* _PROBLEM STATEMENT_: Copy out each line of the data that contains "должны".

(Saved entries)
---*---

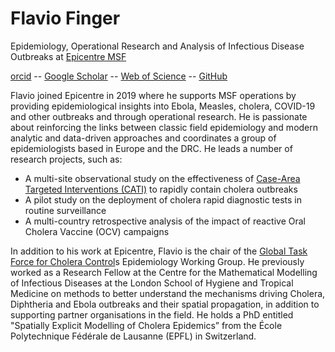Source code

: # Flavio Finger

Epidemiology, Operational Research and Analysis of Infectious Disease Outbreaks at [Epicentre MSF](https://epicentre.msf.org)

[orcid](https://orcid.org/0000-0002-8613-5170) --
[Google Scholar](https://scholar.google.com/citations?user=4ZeqtLFaH7kC) --
[Web of Science](https://www.webofscience.com/wos/author/record/J-6037-2019) --
[GitHub](https://github.com/ffinger/)

Flavio joined Epicentre in 2019 where he supports MSF operations by providing epidemiological insights into Ebola, Measles, cholera, COVID-19 and other outbreaks and through operational research. He is passionate about reinforcing the links between classic field epidemiology and modern analytic and data-driven approaches and coordinates a group of epidemiologists based in Europe and the DRC. He leads a number of research projects, such as:
- A multi-site observational study on the effectiveness of [Case-Area Targeted Interventions (CATI)](http://dx.doi.org/10.1136/bmjopen-2022-061206) to rapidly contain cholera outbreaks
- A pilot study on the deployment of cholera rapid diagnostic tests in routine surveillance
- A multi-country retrospective analysis of the impact of reactive Oral Cholera Vaccine (OCV) campaigns

In addition to his work at Epicentre, Flavio is the chair of the [Global Task Force for Cholera Control](https://www.gtfcc.org/)s Epidemiology Working Group. He previously worked as a Research Fellow at the Centre for the Mathematical Modelling of Infectious Diseases at the London School of Hygiene and Tropical Medicine on methods to better understand the mechanisms driving Cholera, Diphtheria and Ebola outbreaks and their spatial propagation, in addition to supporting partner organisations in the field. He holds a PhD entitled "Spatially Explicit Modelling of Cholera Epidemics” from the École Polytechnique Fédérale de Lausanne (EPFL) in Switzerland.
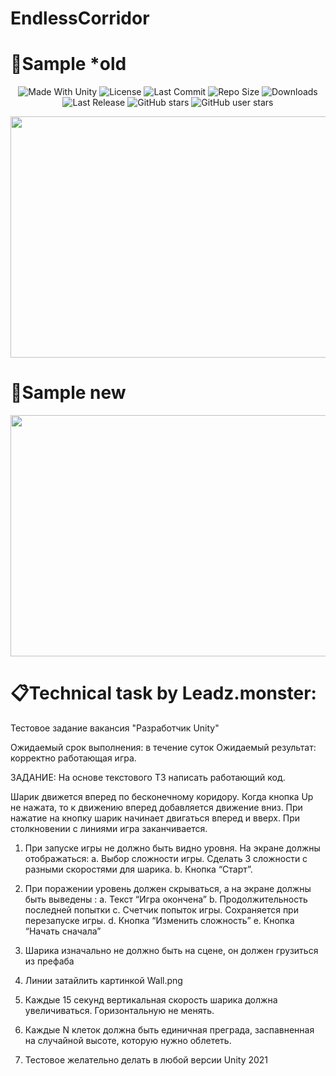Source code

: # EndlessCorridor
 
 # :pushpin:Sample *old


<p align="center">
  <a>
    <img alt="Made With Unity" src="https://img.shields.io/badge/made%20with-Unity-57b9d3.svg?logo=Unity">
  </a>
  <a>
    <img alt="License" src="https://img.shields.io/github/license/RimuruDev/EndlessCorridor?logo=github">
  </a>
  <a>
    <img alt="Last Commit" src="https://img.shields.io/github/last-commit/RimuruDev/EndlessCorridor?logo=Mapbox&color=orange">
  </a>
  <a>
    <img alt="Repo Size" src="https://img.shields.io/github/repo-size/RimuruDev/EndlessCorridor?logo=VirtualBox">
  </a>
  <a>
    <img alt="Downloads" src="https://img.shields.io/github/downloads/RimuruDev/EndlessCorridor/total?color=brightgreen">
  </a>
  <a>
    <img alt="Last Release" src="https://img.shields.io/github/v/release/RimuruDev/EndlessCorridor?include_prereleases&logo=Dropbox&color=yellow">
  </a>
  <a>
    <img alt="GitHub stars" src="https://img.shields.io/github/stars/RimuruDev/EndlessCorridor?branch=main&label=Stars&logo=GitHub&logoColor=ffffff&labelColor=282828&color=informational&style=flat">
  </a>
  <a>
    <img alt="GitHub user stars" src="https://img.shields.io/github/stars/RimuruDev?affiliations=OWNER&branch=main&label=User%20Stars&logo=GitHub&logoColor=ffffff&labelColor=282828&color=informational&style=flat">
  </a>
</p>


<p align="center">
  <img width="694" height="386" src="https://github.com/RimuruDev/EndlessCorridor/blob/main/GitResources/Example.gif">
</p>

 # :pushpin:Sample new
 <p align="center">
  <img width="694" height="386" src="https://github.com/RimuruDev/EndlessCorridor/blob/main/GitResources/Example_new.gif">
</p>

# :clipboard:Technical task by Leadz.monster:
Тестовое задание 
вакансия "Разработчик Unity"

Ожидаемый срок выполнения: в течение суток
Ожидаемый результат: корректно работающая игра.

ЗАДАНИЕ: На основе текстового ТЗ написать работающий код.


Шарик движется вперед по бесконечному коридору. Когда кнопка Up не нажата, то к движению вперед добавляется движение вниз. При нажатие на кнопку шарик начинает двигаться вперед и вверх. При столкновении с линиями игра заканчивается. 
1. При запуске игры не должно быть видно уровня. На экране должны отображаться: 
a. Выбор сложности игры. Сделать 3 сложности с разными скоростями для шарика. 
b. Кнопка “Старт”. 
2. При поражении уровень должен скрываться, а на экране должны быть выведены : 
a. Текст “Игра окончена” 
b. Продолжительность последней попытки 
c. Счетчик попыток игры. Сохраняется при перезапуске игры.
d. Кнопка “Изменить сложность” 
e. Кнопка “Начать сначала” 
3. Шарика изначально не должно быть на сцене, он должен грузиться из префаба 
4. Линии затайлить картинкой Wall.png 

5. Каждые 15 секунд вертикальная скорость шарика должна увеличиваться. Горизонтальную не менять. 
6. Каждые N клеток должна быть единичная преграда, заспавненная на случайной высоте, которую нужно облететь. 
7. Тестовое желательно делать в любой версии Unity 2021
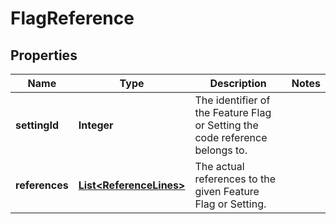 

# FlagReference


## Properties

| Name | Type | Description | Notes |
|------------ | ------------- | ------------- | -------------|
|**settingId** | **Integer** | The identifier of the Feature Flag or Setting the code reference belongs to. |  |
|**references** | [**List&lt;ReferenceLines&gt;**](ReferenceLines.md) | The actual references to the given Feature Flag or Setting. |  |



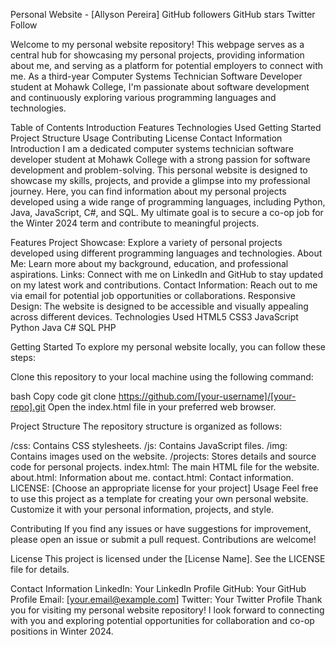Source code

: Personal Website - [Allyson Pereira]
GitHub followers
GitHub stars
Twitter Follow

Welcome to my personal website repository! This webpage serves as a central hub for showcasing my personal projects, providing information about me, and serving as a platform for potential employers to connect with me. As a third-year Computer Systems Technician Software Developer student at Mohawk College, I'm passionate about software development and continuously exploring various programming languages and technologies.

Table of Contents
Introduction
Features
Technologies Used
Getting Started
Project Structure
Usage
Contributing
License
Contact Information
Introduction
I am a dedicated computer systems technician software developer student at Mohawk College with a strong passion for software development and problem-solving. This personal website is designed to showcase my skills, projects, and provide a glimpse into my professional journey. Here, you can find information about my personal projects developed using a wide range of programming languages, including Python, Java, JavaScript, C#, and SQL. My ultimate goal is to secure a co-op job for the Winter 2024 term and contribute to meaningful projects.

Features
Project Showcase: Explore a variety of personal projects developed using different programming languages and technologies.
About Me: Learn more about my background, education, and professional aspirations.
Links: Connect with me on LinkedIn and GitHub to stay updated on my latest work and contributions.
Contact Information: Reach out to me via email for potential job opportunities or collaborations.
Responsive Design: The website is designed to be accessible and visually appealing across different devices.
Technologies Used
HTML5
CSS3
JavaScript
Python
Java
C#
SQL
PHP

Getting Started
To explore my personal website locally, you can follow these steps:

Clone this repository to your local machine using the following command:

bash
Copy code
git clone https://github.com/[your-username]/[your-repo].git
Open the index.html file in your preferred web browser.

Project Structure
The repository structure is organized as follows:

/css: Contains CSS stylesheets.
/js: Contains JavaScript files.
/img: Contains images used on the website.
/projects: Stores details and source code for personal projects.
index.html: The main HTML file for the website.
about.html: Information about me.
contact.html: Contact information.
LICENSE: [Choose an appropriate license for your project]
Usage
Feel free to use this project as a template for creating your own personal website. Customize it with your personal information, projects, and style.

Contributing
If you find any issues or have suggestions for improvement, please open an issue or submit a pull request. Contributions are welcome!

License
This project is licensed under the [License Name]. See the LICENSE file for details.

Contact Information
LinkedIn: Your LinkedIn Profile
GitHub: Your GitHub Profile
Email: [your.email@example.com]
Twitter: Your Twitter Profile
Thank you for visiting my personal website repository! I look forward to connecting with you and exploring potential opportunities for collaboration and co-op positions in Winter 2024.
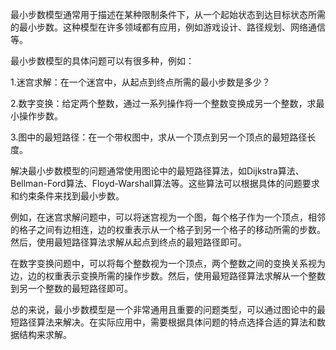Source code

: 最小步数模型通常用于描述在某种限制条件下，从一个起始状态到达目标状态所需的最小步数。这种模型在许多领域都有应用，例如游戏设计、路径规划、网络通信等。

最小步数模型的具体问题可以有很多种，例如：

1.迷宫求解：在一个迷宫中，从起点到终点所需的最小步数是多少？

2.数字变换：给定两个整数，通过一系列操作将一个整数变换成另一个整数，求最小操作步数。

3.图中的最短路径：在一个带权图中，求从一个顶点到另一个顶点的最短路径长度。

解决最小步数模型的问题通常使用图论中的最短路径算法，如Dijkstra算法、Bellman-Ford算法、Floyd-Warshall算法等。这些算法可以根据具体的问题要求和约束条件来找到最小步数。

例如，在迷宫求解问题中，可以将迷宫视为一个图，每个格子作为一个顶点，相邻的格子之间有边相连，边的权重表示从一个格子到另一个格子的移动所需的步数。然后，使用最短路径算法求解从起点到终点的最短路径即可。

在数字变换问题中，可以将每个整数视为一个顶点，两个整数之间的变换关系视为边，边的权重表示变换所需的操作步数。然后，使用最短路径算法求解从一个整数到另一个整数的最短路径即可。

总的来说，最小步数模型是一个非常通用且重要的问题类型，可以通过图论中的最短路径算法来解决。在实际应用中，需要根据具体问题的特点选择合适的算法和数据结构来求解。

---*---

* _TASK RESPONSE_:
1. При запуске игры не должно быть видно уровня. На экране должны отображаться: 
2. При поражении уровень должен скрываться, а на экране должны быть выведены : 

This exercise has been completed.